Led by Spyridon Karageorgos, Locum Consultant at Paediatric Emergency Department, Honorary Lecturer at QMUL and proud QMUL DFTB PEM MSc alumni and Stavros Antonopoulos who is the Chief of PEM department at Aghia Sophia Children’s Hospital.

Happy reading!

If you or your team want to submit a review, please get in touch with Dr Vicki Currie at @DrVickiCurrie1 or vickijanecurrie@gmail.com.

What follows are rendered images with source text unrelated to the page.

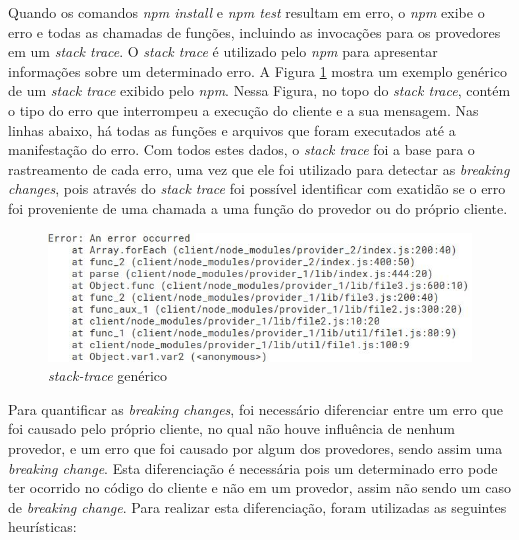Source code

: Quando os comandos \textit{npm install} e \textit{npm test} resultam em erro, o \textit{npm} exibe o erro e todas as chamadas de funções, incluindo as invocações para os provedores em um \textit{stack trace}. O \textit{stack trace} é utilizado pelo \textit{npm} para apresentar informações sobre um determinado erro. A Figura \ref{fig:trace} mostra um exemplo genérico de um \textit{stack trace} exibido pelo \textit{npm}. Nessa Figura, no topo do \textit{stack trace}, contém o tipo do erro que interrompeu a execução do cliente e a sua mensagem. Nas linhas abaixo, há todas as funções e arquivos que foram executados até a manifestação do erro. Com todos estes dados, o \textit{stack trace} foi a base para o rastreamento de cada erro, uma vez que ele foi utilizado para detectar as \textit{breaking changes}, pois através do \textit{stack trace} foi possível identificar com exatidão se o erro foi proveniente de uma chamada a uma função do provedor ou do próprio cliente.

\begin{figure}
    \centering
    \includegraphics[scale=0.7]{figuras/stack_trace.jpeg}
    \caption{\textit{stack-trace} genérico}
    \label{fig:trace}
\end{figure}{}

Para quantificar as \textit{breaking changes}, foi necessário diferenciar entre um erro que foi causado pelo próprio cliente, no qual não houve influência de nenhum provedor, e um erro que foi causado por algum dos provedores, sendo assim uma \textit{breaking change}. Esta diferenciação é necessária pois um determinado erro pode ter ocorrido no código do cliente e não em um provedor, assim não sendo um caso de \textit{breaking change}. Para realizar esta diferenciação, foram utilizadas as seguintes heurísticas:

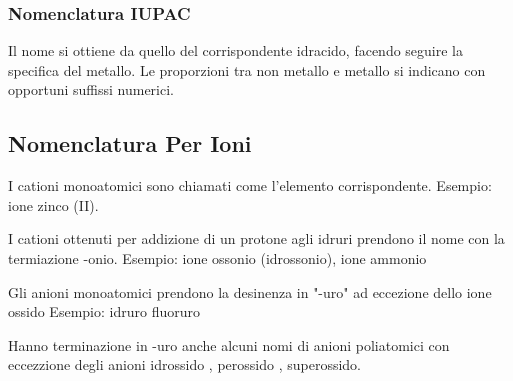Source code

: \documentclass[a4paper]{article}
\begin{document}
\subsubsection{Nomenclatura IUPAC}
Il nome si ottiene da quello del corrispondente idracido, facendo seguire la specifica del metallo. Le proporzioni tra non metallo e metallo si indicano con opportuni suffissi numerici. 

\subsection{Nomenclatura Per Ioni}
I cationi monoatomici sono chiamati come l'elemento corrispondente. Esempio:  ione zinco (II). 

I cationi ottenuti per addizione di un protone agli idruri prendono il nome con la termiazione -onio. Esempio:  ione ossonio (idrossonio),  ione ammonio

Gli anioni monoatomici prendono la desinenza in "-uro" ad eccezione dello ione ossido  Esempio:  idruro  fluoruro

Hanno terminazione in -uro anche alcuni nomi di anioni poliatomici con eccezzione degli anioni idrossido , perossido , superossido. 
\end{document}
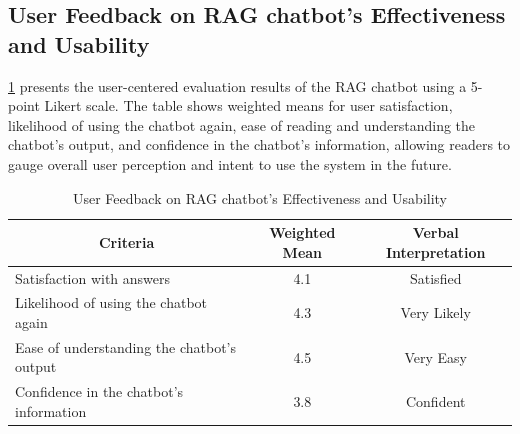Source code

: \begin{refsection}
\section*{User Feedback on RAG chatbot’s Effectiveness and Usability}
\ref{tab:user_feedback_table} presents the user-centered evaluation results of the RAG chatbot using a 5-point Likert scale. The table shows weighted means for user satisfaction, likelihood of using the chatbot again, ease of reading and understanding the chatbot’s output, and confidence in the chatbot’s information, allowing readers to gauge overall user perception and intent to use the system in the future.

\begin{table}[H]
    \centering
    \caption{User Feedback on RAG chatbot’s Effectiveness and Usability}
    \label{tab:user_feedback_table}
    \begin{tabular}{m{5cm} c c}
        \hline
        \multicolumn{1}{c}{\textbf{Criteria}} & \textbf{Weighted Mean} & \textbf{Verbal Interpretation} \\
        \hline
        Satisfaction with answers & 4.1 & Satisfied \\
        \hline
        Likelihood of using the chatbot again & 4.3 & Very Likely \\
        \hline
        Ease of understanding the chatbot’s output & 4.5 & Very Easy \\
        \hline
        Confidence in the chatbot’s information & 3.8 & Confident \\
        \hline
    \end{tabular}
\end{table}


\end{refsection}
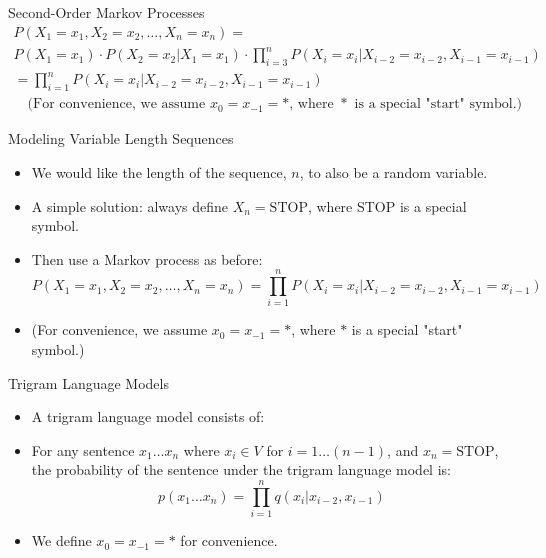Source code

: \documentclass[handout]{beamer}
\begin{document}
\begin{frame}{Second-Order Markov Processes}
    \scriptsize
    \begin{align*}
        P(X_1 = x_1, X_2 = x_2, \ldots, X_n = x_n) = \\  P(X_1 = x_1) \cdot P(X_2 = x_2|X_1 = x_1) \cdot \prod_{i=3}^{n} P(X_i = x_i|X_{i-2} = x_{i-2}, X_{i-1} = x_{i-1}) \\
        = \prod_{i=1}^{n} P(X_i = x_i|X_{i-2} = x_{i-2}, X_{i-1} = x_{i-1}) \\
        \quad \text{(For convenience, we assume $x_0 = x_{-1} = *$, where $*$ is a special "start" symbol.)}
    \end{align*}
    
    
    
\end{frame}

\begin{frame}{Modeling Variable Length Sequences}
    \scriptsize
    \begin{itemize}
        \item We would like the length of the sequence, $n$, to also be a random variable.
        \item A simple solution: always define $X_n = \text{STOP}$, where STOP is a special symbol.
        \item Then use a Markov process as before:
        \[
            P(X_1 = x_1, X_2 = x_2, \ldots, X_n = x_n) = \prod_{i=1}^{n} P(X_i = x_i|X_{i-2} = x_{i-2}, X_{i-1} = x_{i-1})
        \]
        \item (For convenience, we assume $x_0 = x_{-1} = *$, where $*$ is a special "start" symbol.)
    \end{itemize}
\end{frame}

\begin{frame}{Trigram Language Models}
    \scriptsize
    \begin{itemize}
        \item A trigram language model consists of:
        \item For any sentence $x_1 \ldots x_n$ where $x_i \in V$ for $i = 1 \ldots (n-1)$, and $x_n = \text{STOP}$, the probability of the sentence under the trigram language model is:
        \[
            p(x_1 \ldots x_n) = \prod_{i=1}^{n} q(x_i|x_{i-2}, x_{i-1})
        \]
        \item We define $x_0 = x_{-1} = *$ for convenience.
    \end{itemize}
\end{frame}
\end{document}
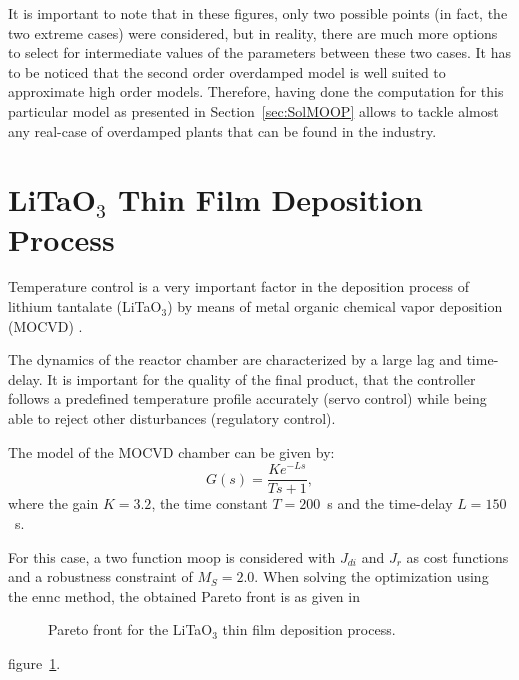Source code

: It is important to note that in these figures, only two possible points (in fact, the two extreme cases) were considered, but in reality, there are much more options to select for intermediate values of the parameters between these two cases. It has to be noticed that the second order overdamped model is well suited to approximate high order models. Therefore, having done the computation for this particular model as presented in Section~\ref{sec:SolMOOP} allows to tackle almost any real-case of overdamped plants that can be found in the industry.
\section{LiTaO$_3$ Thin Film Deposition Process}
\label{sec:LiTAO3}
Temperature control is a very important factor in the deposition process of lithium tantalate (LiTaO$_3$) by means of metal organic chemical vapor deposition (MOCVD) \citep{Zhang2004}.

The dynamics of the reactor chamber are characterized by a large lag and time-delay. It is important for the quality of the final product, that the controller follows a predefined temperature profile accurately (servo control) while being able to reject other disturbances (regulatory control).

The model of the MOCVD chamber can be given by:
\begin{equation}
G(s) = \frac{K e^{-L s}}{T s+1},
\label{eq:GsLita}
\end{equation}
%
where the gain $K = 3.2$, the time constant $T = 200$~s and the time-delay $L = 150$~s.

For this case, a two function \gls{moop} is considered with $J_{di}$ and $J_{r}$ as cost functions and a robustness constraint of $M_S = 2.0$. When solving the optimization using the \gls{ennc} method, the obtained Pareto front is as given in %
\begin{figure}[tb]
	\centering
	\caption{Pareto front for the LiTaO$_3$ thin film deposition process.}
	\label{fig:LitaPareto}
\end{figure}
%
figure~\ref{fig:LitaPareto}.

Article 1:  Readmission to ED post-Acute Respiratory Infection

Cappelli E, Ciofi Degli Atti M, Ravà L, Zama B, D’Amore C, Ricotta L, Cristaldi S, Barbieri MA, Villani A, Raponi M. Factors Predicting Readmission to the Emergency Department After a Diagnosis of Acute Respiratory Infection: A Two-year Experience at a Pediatric Tertiary Care Hospital in Italy. Pediatr Infect Dis J. 2025 Aug 27. doi: 10.1097/INF.0000000000004941. Epub ahead of print. PMID: 40865117.

What’s it about? 

This single-center retrospective cohort study examined factors associated with emergency department (ED) readmission within seven days post discharge in children with acute respiratory infections (ARIs).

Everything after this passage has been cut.